Cucho era viejo amigo mío, del tiempo en que yo trabajaba como reportero y él empezaba a hacerse un nombre en el papel coliche, el cotilleo social y los programas televisivos de sobremesa. Manteníamos un mutuo aprecio cómplice. Ahora él era una estrella; alguien capaz de deshacer matrimonios de famosos con un comentario, un titular de revista o un pie de foto. Listo, ingenioso y malo. El gurú del chismorreo social y del glamour de los famosos: veneno en copas de martini. No era verdad que conociese bien a Teresa Mendoza; pero se había movido en su entorno – la Costa del Sol y Marbella eran rentable coto de caza de los periodistas del corazón-, y un par de veces llegó a acercarse a ella, aunque siempre fue despedido con una firmeza que, en cierta ocasión, llegó a traducirse en un ojo a la funerala y una denuncia en un juzgado de San Pedro de Alcántara después de que un guardaespaldas -cuya descripción le iba como un guante a Pote Gálvez- le diera lo suyo a Cucho cuando éste pretendía abordarla a la salida de un restaurante de Puerto Banús. Buenas noches, señora, quisiera preguntarle si no es molestia, ay. Por lo visto, lo era. Así que no hubo respuestas, ni más preguntas, ni nada excepto aquel gorila bigotudo machacándole un ojo a Cucho con eficacia profesional. Zaca. Zaca. Estrellitas de colores, el periodista sentado en el suelo, portazos de un coche y el ruido de un motor al arrancar. La Reina del Sur vista y no vista.

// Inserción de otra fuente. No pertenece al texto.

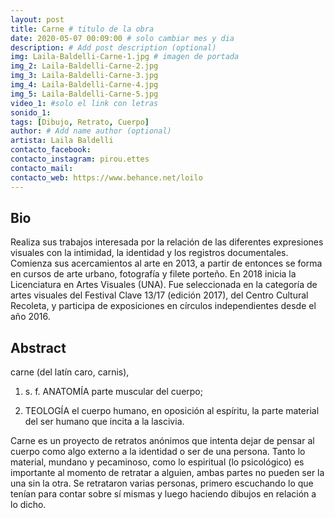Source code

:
 ```yaml
---
layout: post
title: Carne # titulo de la obra
date: 2020-05-07 00:09:00 # solo cambiar mes y dia
description: # Add post description (optional)
img: Laila-Baldelli-Carne-1.jpg # imagen de portada
img_2: Laila-Baldelli-Carne-2.jpg
img_3: Laila-Baldelli-Carne-3.jpg
img_4: Laila-Baldelli-Carne-4.jpg
img_5: Laila-Baldelli-Carne-5.jpg
video_1: #solo el link con letras
sonido_1:
tags: [Dibujo, Retrato, Cuerpo]
author: # Add name author (optional)
artista: Laila Baldelli
contacto_facebook:
contacto_instagram: pirou.ettes
contacto_mail:
contacto_web: https://www.behance.net/loilo
---
```


## Bio

Realiza sus trabajos interesada por la relación de las diferentes expresiones visuales con la intimidad, la identidad y los registros documentales. 
Comienza sus acercamientos al arte en 2013, a partir de entonces se forma en cursos de arte urbano, fotografía y filete porteño. En 2018 inicia la Licenciatura en Artes Visuales (UNA). Fue seleccionada en la categoría de artes visuales del Festival Clave 13/17 (edición 2017), del Centro Cultural Recoleta, y participa de exposiciones en círculos independientes desde el año 2016. 

## Abstract

carne (del latín caro, carnis),

1. s. f. ANATOMÍA parte muscular del cuerpo;

2. TEOLOGÍA el cuerpo humano, en oposición al espíritu, la parte material del ser humano que incita a la lascivia.


Carne es un proyecto de retratos anónimos que intenta dejar de pensar al cuerpo como algo externo a la identidad o ser de una persona. Tanto lo material, mundano y pecaminoso, como lo espiritual (lo psicológico) es importante al momento de retratar a alguien, ambas partes no pueden ser la una sin la otra.
Se retrataron varias personas, primero escuchando lo que tenían para contar sobre sí mismas y luego haciendo dibujos en relación a lo dicho.
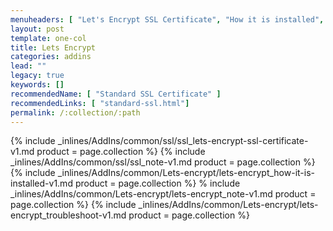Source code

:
 ```yaml
---
menuheaders: [ "Let's Encrypt SSL Certificate", "How it is installed", "Troubleshoot" ]
layout: post
template: one-col
title: Lets Encrypt
categories: addins
lead: ""
legacy: true
keywords: []
recommendedName: [ "Standard SSL Certificate" ]
recommendedLinks: [ "standard-ssl.html"]
permalink: /:collection/:path
---
```



<a href="#lets-encrypt-ssl-certificate"></a>{% include _inlines/AddIns/common/ssl/ssl_lets-encrypt-ssl-certificate-v1.md  product = page.collection %}
{% include _inlines/AddIns/common/ssl/ssl_note-v1.md  product = page.collection %}
<a href="#how-it-is-installed"></a>{% include _inlines/AddIns/common/Lets-encrypt/lets-encrypt_how-it-is-installed-v1.md  product = page.collection %}
% include _inlines/AddIns/common/Lets-encrypt/lets-encrypt_note-v1.md  product = page.collection %}
<a href="#troubleshoot"></a>{% include _inlines/AddIns/common/Lets-encrypt/lets-encrypt_troubleshoot-v1.md  product = page.collection %}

– Un morbazo, imagínate. Una tía que en pocos años crea un pequeño imperio clandestino. Una aventurera con todos los ingredientes: misterio, narcotráfico, dinero… Siempre a distancia, protegida por sus guardaespaldas y su leyenda. La policía incapaz de hincarle el diente, y ella comprando a todo dios. La Koplowitz de la droga… ¿Recuerdas a las hermanas millonetis?… Pues lo mismo, pero en malísimo. Cuando aquel gorila suyo, un gordo con cara de Indio Fernández, me pegó una hostia, te confieso que estuve encantado. Viví un par de meses de eso. Luego, cuando mi abogado pidió una indemnización increíble que ni soñábamos cobrar, los suyos pagaron a tocateja. Como te lo cuento. Oye. Te juro que una pasta. Sin necesidad de ir a juicio.